| About this Abstract |
| Meeting |
2023 TMS Annual Meeting & Exhibition
|
| Symposium
|
Composite Materials for Nuclear Applications II
|
| Presentation Title |
Correlating Heterogeneous Pore Distribution with Stochastic Fracture in the Pyrocarbon Buffer Layer in TRISO Fuel Particles |
| Author(s) |
Yongfeng Zhang, Aashique Rezwan , Claire Griesbach, Ramathasan Thevamaran, Wen Jiang, Tyler Gerczak, Karim Ahmed |
| On-Site Speaker (Planned) |
Yongfeng Zhang |
| Abstract Scope |
The tristructural isotropic (TRISO) fuel particle contains a U-bearing fuel kernel, enclosed by a pyrocarbon buffer, an inner pyrocarbon (IPyC), a SiC, and an outer pyrocarbon (OPyC) shells, respectively. The buffer is made of porous pyrocarbon and experiences fearing, i.e., formation of circumferential or radial cracks, during fuel operation. Both the crack location and orientation are stochastic, influencing the probability of eventual TRISO particle failure. Here, via three-dimensional characterization of porous microstructure using FIB-SEM tomography and finite-element-method (FEM) modeling using the BISON code, a correlation is established between heterogeneous pore distribution with stochastic fracture.
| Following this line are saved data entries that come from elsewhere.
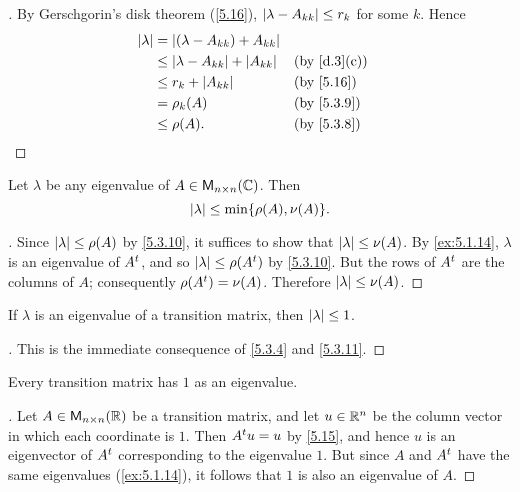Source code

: \begin{proof}[]
  By Gerschgorin's disk theorem (\cref{5.16}), \(\left\lvert\lambda - A_{k k}\right\rvert \leq r_k\) for some \(k\).
  Hence
  \begin{align*}
    \abs{\lambda} & = \abs{(\lambda - A_{k k}) + A_{k k}}                                       \\
                  & \leq \abs{\lambda - A_{k k}} + \abs{A_{k k}} &  & \text{(by \cref{d.3}(c))} \\
                  & \leq r_k + \abs{A_{k k}}                     &  & \text{(by \cref{5.16})}   \\
                  & = \rho_k(A)                                  &  & \text{(by \cref{5.3.9})}  \\
                  & \leq \rho(A).                                &  & \text{(by \cref{5.3.8})}
  \end{align*}
\end{proof}

\begin{cor}\label{5.3.11}
  Let \(\lambda\) be any eigenvalue of \(A \in \mathsf{M}_{{n} \times n}({\mathbb{C}})\).
  Then
  \[
    \abs{\lambda} \leq \min\set{\rho(A), \nu(A)}.
  \]
\end{cor}

\begin{proof}[]
  Since \(\left\lvert\lambda\right\rvert \leq \rho(A)\) by \cref{5.3.10}, it suffices to show that \(\left\lvert\lambda\right\rvert \leq \nu(A)\).
  By \cref{ex:5.1.14}, \(\lambda\) is an eigenvalue of \({A}^{t}\), and so \(\left\lvert\lambda\right\rvert \leq \rho({A}^{t})\) by \cref{5.3.10}.
  But the rows of \({A}^{t}\) are the columns of \(A\);
  consequently \(\rho({A}^{t}) = \nu(A)\).
  Therefore \(\left\lvert\lambda\right\rvert \leq \nu(A)\).
\end{proof}

\begin{cor}\label{5.3.12}
  If \(\lambda\) is an eigenvalue of a transition matrix, then \(\left\lvert\lambda\right\rvert \leq 1\).
\end{cor}

\begin{proof}[]
  This is the immediate consequence of \cref{5.3.4} and \cref{5.3.11}.
\end{proof}

\begin{thm}\label{5.17}
  Every transition matrix has \(1\) as an eigenvalue.
\end{thm}

\begin{proof}[]
  Let \(A \in \mathsf{M}_{{n} \times n}({\mathbb{R}})\) be a transition matrix, and let \(u \in \mathbb{R}^n\) be the column vector in which each coordinate is \(1\).
  Then \({A}^{t} u = u\) by \cref{5.15}, and hence \(u\) is an eigenvector of \({A}^{t}\) corresponding to the eigenvalue \(1\).
  But since \(A\) and \({A}^{t}\) have the same eigenvalues (\cref{ex:5.1.14}), it follows that \(1\) is also an eigenvalue of \(A\).
\end{proof}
Both the average porosity and its fluctuation are found to increase radially experimentally, with elongated pores orientated along the circumferential direction preferentially. Informed by the experiments on porosity distribution, FEM modeling show that the heterogeneous pore distribution dictates the stochastic nature of buffer fracture, which initiates preferentially along the circumferential direction near the buffer-IPyC interface. |
| Proceedings Inclusion? |
Planned: |
| Keywords |
Nuclear Materials, Computational Materials Science & Engineering, Characterization |